[svlug] Need advice/help managing documents - Subversion? GIT?

Brian J. Tarricone bjt23 at cornell.edu
Thu Oct 16 20:06:20 PDT 2008


Bill Ward wrote:
> I have several laptops that I use (my own, issued by work, my wife's) plus
> my desktop Linux box.  On each one I have differing subsets of documents,
> hopefully not in different versions :) and no really consistent way of
> syncing them up or backing them up.
> 
> I was thinking about setting up Subversion or GIT, and checking the files
> in/out of that.  I've never worked with either one, though I have a lot of
> experience with CVS and ClearCase.  So a few questions...
> 
> 1. Would this be a good idea?  Should I use SVN or GIT or is there something
> else I should consider?

For this use I'd recommend against git.  It seems like you want a 
central repository of documents that you sync with from various clients. 
  While git works fine with that model, svn is a bit better suited. 
And, coming from a CVS background, you'll have zero trouble picking up 
svn.  Git is a bit of a different beast, and you'd end up taking more 
steps each time you want to sync (git would require a local commit, 
followed by a push to the remote).

> 2. How would I need to organize my files to make this work?  For example I
> don't want to have a copy of everything on every machine - just the
> particular project that I need to work on at that moment in time.

With git, this would be a pain in the ass.  A git checkout (unlike svn) 
includes a copy of the entire repository history -- there's no way 
around this.  You also can't actually do partial checkouts of a git 
repo/module.  So you'd have to have several different git repos, whereas 
with svn, you can stick everything into one svn repo and selectively 
check out what you want.  You don't even have to keep any particular 
organisational style with svn -- you can check out directories 
recursively or non-recursively, and single files if you wish.

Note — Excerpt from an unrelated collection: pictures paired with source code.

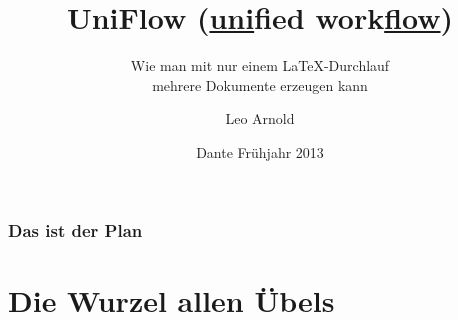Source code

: \documentclass[]{beamer}
\begin{document}
\title{UniFlow (\underline{uni}fied work\underline{flow})}
\subtitle{Wie man mit nur einem \LaTeX{}-Durchlauf\\ mehrere Dokumente erzeugen kann}
\author{Leo Arnold}
\date{Dante Frühjahr 2013}

\begin{frame}
  \titlepage
\end{frame}

\begin{frame}
  \frametitle{Das ist der Plan}
  \tableofcontents[hideallsubsections]
\end{frame}

\section{Die Wurzel allen Übels}
\end{document}
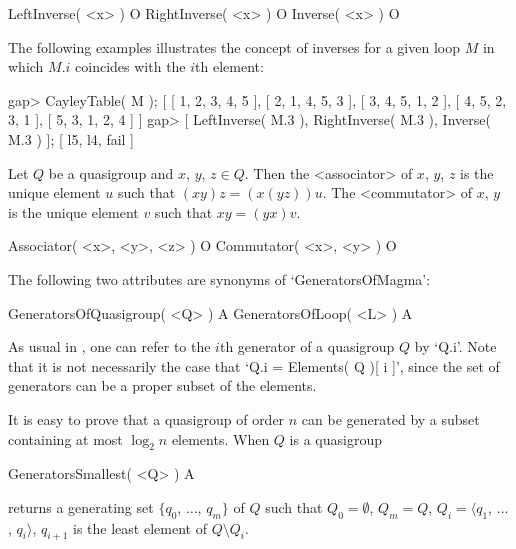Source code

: \>LeftInverse( <x> ) O
\>RightInverse( <x> ) O
\>Inverse( <x> ) O

The following examples illustrates the concept of inverses for a given loop $M$
in which $M.i$ coincides with the $i$th element:

\beginexample
gap> CayleyTable( M );
[ [ 1, 2, 3, 4, 5 ],
  [ 2, 1, 4, 5, 3 ],
  [ 3, 4, 5, 1, 2 ],
  [ 4, 5, 2, 3, 1 ],
  [ 5, 3, 1, 2, 4 ] ]
gap> [ LeftInverse( M.3 ), RightInverse( M.3 ), Inverse( M.3 ) ];
[ l5, l4, fail ]
\endexample


Let $Q$ be a quasigroup and $x$, $y$, $z\in Q$. Then the <associator>
%
%
 of
$x$, $y$, $z$ is the unique element $u$ such that $(xy)z=(x(yz))u$. The
<commutator>
%
%
 of $x$, $y$ is the unique element $v$ such that $xy=(yx)v$.

\>Associator( <x>, <y>, <z> ) O
\>Commutator( <x>, <y> ) O


The following two attributes are synonyms of `GeneratorsOfMagma':

\>GeneratorsOfQuasigroup( <Q> ) A
\>GeneratorsOfLoop( <L> ) A

As usual in {\GAP}, one can refer to the $i$th generator of a quasigroup $Q$ by
`Q.i'. Note that it is not necessarily the case that `Q.i = Elements( Q )[ i
]', since the set of generators can be a proper subset of the elements.

It is easy to prove that a quasigroup of order $n$ can be generated by a subset
containing at most $\log_2{n}$ elements. When $Q$ is a quasigroup

\>GeneratorsSmallest( <Q> ) A

returns a generating set $\{q_0$, $\dots$, $q_m\}$ of $Q$ such that
$Q_0=\emptyset$, $Q_m=Q$, $Q_i=\langle q_1$, $\dots$, $q_i \rangle$, $q_{i+1}$
is the least element of $Q\setminus Q_i$.
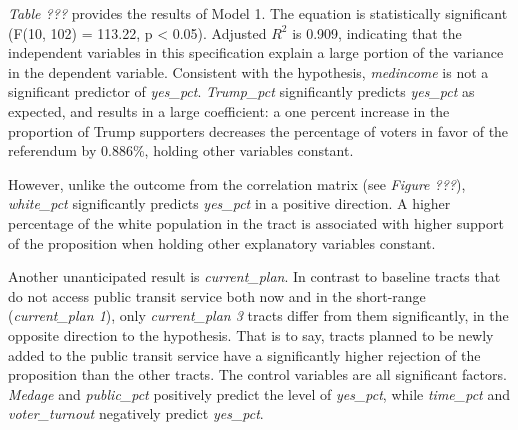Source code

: \documentclass[
]{article}
\begin{document}
\emph{Table ???} provides the results of Model 1. The equation is
statistically significant (F(10, 102) = 113.22, p \textless{} 0.05).
Adjusted \(R^2\) is 0.909, indicating that the independent variables in
this specification explain a large portion of the variance in the
dependent variable. Consistent with the hypothesis, \emph{medincome} is
not a significant predictor of \emph{yes\_pct}. \emph{Trump\_pct}
significantly predicts \emph{yes\_pct} as expected, and results in a
large coefficient: a one percent increase in the proportion of Trump
supporters decreases the percentage of voters in favor of the referendum
by 0.886\%, holding other variables constant.

However, unlike the outcome from the correlation matrix (see
\emph{Figure ???}), \emph{white\_pct} significantly predicts
\emph{yes\_pct} in a positive direction. A higher percentage of the
white population in the tract is associated with higher support of the
proposition when holding other explanatory variables constant.

Another unanticipated result is \emph{current\_plan}. In contrast to
baseline tracts that do not access public transit service both now and
in the short-range (\emph{current\_plan 1}), only \emph{current\_plan 3}
tracts differ from them significantly, in the opposite direction to the
hypothesis. That is to say, tracts planned to be newly added to the
public transit service have a significantly higher rejection of the
proposition than the other tracts. The control variables are all
significant factors. \emph{Medage} and \emph{public\_pct} positively
predict the level of \emph{yes\_pct}, while \emph{time\_pct} and
\emph{voter\_turnout} negatively predict \emph{yes\_pct}.
\end{document}
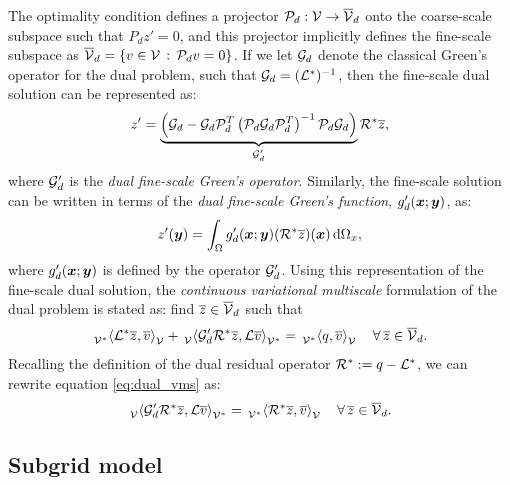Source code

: The optimality condition defines a projector
$\mathcal{P}_d : \mathcal{V} \to \overline{\mathcal{V}}_d$ onto the coarse-scale subspace
such that $P_d z' = 0$, and this projector implicitly
defines the fine-scale subspace as
$\overline{\mathcal{V}}_d = \{ v \in \mathcal{V} \, : \, \mathcal{P}_d v = 0 \}$. If we
let $\mathcal{G}_d$ denote the classical Green's operator for
the dual problem, such that $\mathcal{G}_d = (\mathcal{L}^*)^{-1}$, then
the fine-scale dual solution can be represented as:
%
\begin{gather}
z' = \underbrace{
\left(
\mathcal{G}_d - \mathcal{G}_d \mathcal{P}_d^T \left( \mathcal{P}_d \mathcal{G}_d \mathcal{P}_d^T \right) ^{-1} \mathcal{P}_d \mathcal{G}_d
\right)
}
_{\mathcal{G}'_d} \mathcal{R}^* \overline{z},
\label{eq:dual_fine_operator}
\end{gather}
%
where $\mathcal{G}'_d$ is the \emph{dual fine-scale Green's operator}.
Similarly, the fine-scale solution can be written in terms
of the \emph{dual fine-scale Green's function}, $g'_d(\boldsymbol{x};\boldsymbol{y})$,
as:
%
\begin{gather}
z'(\boldsymbol{y}) = \int_{\Omega} g'_d(\boldsymbol{x};\boldsymbol{y}) (\mathcal{R}^* \overline{z})(\boldsymbol{x})
\, \text{d} \Omega_x,
\label{eq:dual_fine_function}
\end{gather}
where $g'_d(\boldsymbol{x};\boldsymbol{y})$ is defined by the operator $\mathcal{G}'_d$.
Using this representation of the fine-scale dual solution,
the \emph{continuous variational multiscale} formulation of
the dual problem is stated as: find $\overline{z} \in \overline{\mathcal{V}}_d$
such that
%
\begin{gather}
\,{}_{\mathcal{V}^*}^{}\!\left< {\mathcal{L}^* \overline{z}}, {\overline{v}} \right>_{\mathcal{V}} +
\,{}_{\mathcal{V}}^{}\!\left< {\mathcal{G}'_d \mathcal{R}^* \overline{z}}, {\mathcal{L} \overline{v}} \right>_{\mathcal{V}^*} =
\,{}_{\mathcal{V}^*}^{}\!\left< {q}, {\overline{v}} \right>_{\mathcal{V}}
\quad \forall \, \overline{z} \in \overline{\mathcal{V}}_d.
\label{eq:dual_vms}
\end{gather}
%
Recalling the definition of the dual residual operator
$\mathcal{R}^* := q - \mathcal{L}^*$, we can rewrite equation \eqref{eq:dual_vms}
as:
%
\begin{gather}
\,{}_{\mathcal{V}}^{}\!\left< {\mathcal{G}'_d \mathcal{R}^* \overline{z}}, {\mathcal{L} \overline{v}} \right>_{\mathcal{V}^*} =
\,{}_{\mathcal{V}^*}^{}\!\left< {\mathcal{R}^* \overline{z}}, {\overline{v}} \right>_{\mathcal{V}}
\quad \forall \, \overline{z} \in \overline{\mathcal{V}}_d.
\label{eq:dual_vms_2}
\end{gather}
%

\subsection{Subgrid model}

> Another wrinkle: my work laptop spends most of its time behind a firewall
> that only allows outside access via HTTP proxy, and it runs Windows.
> Whatever solution I use needs to run on Windows and needs to have some way
> of tunneling across that proxy.  I could set up SSH port forwarding via
> SecureCRT but would prefer if it had native HTTP proxy support using its own
> SSH.  WinCVS does SSH but as far as I know not with HTTP Proxy.  What about
> SVN or GIT clients for Windows?

As recent as 6 months ago or so, git tools on windows were pretty bad. 
TortoiseSVN is (from what I hear from people who use it), very good.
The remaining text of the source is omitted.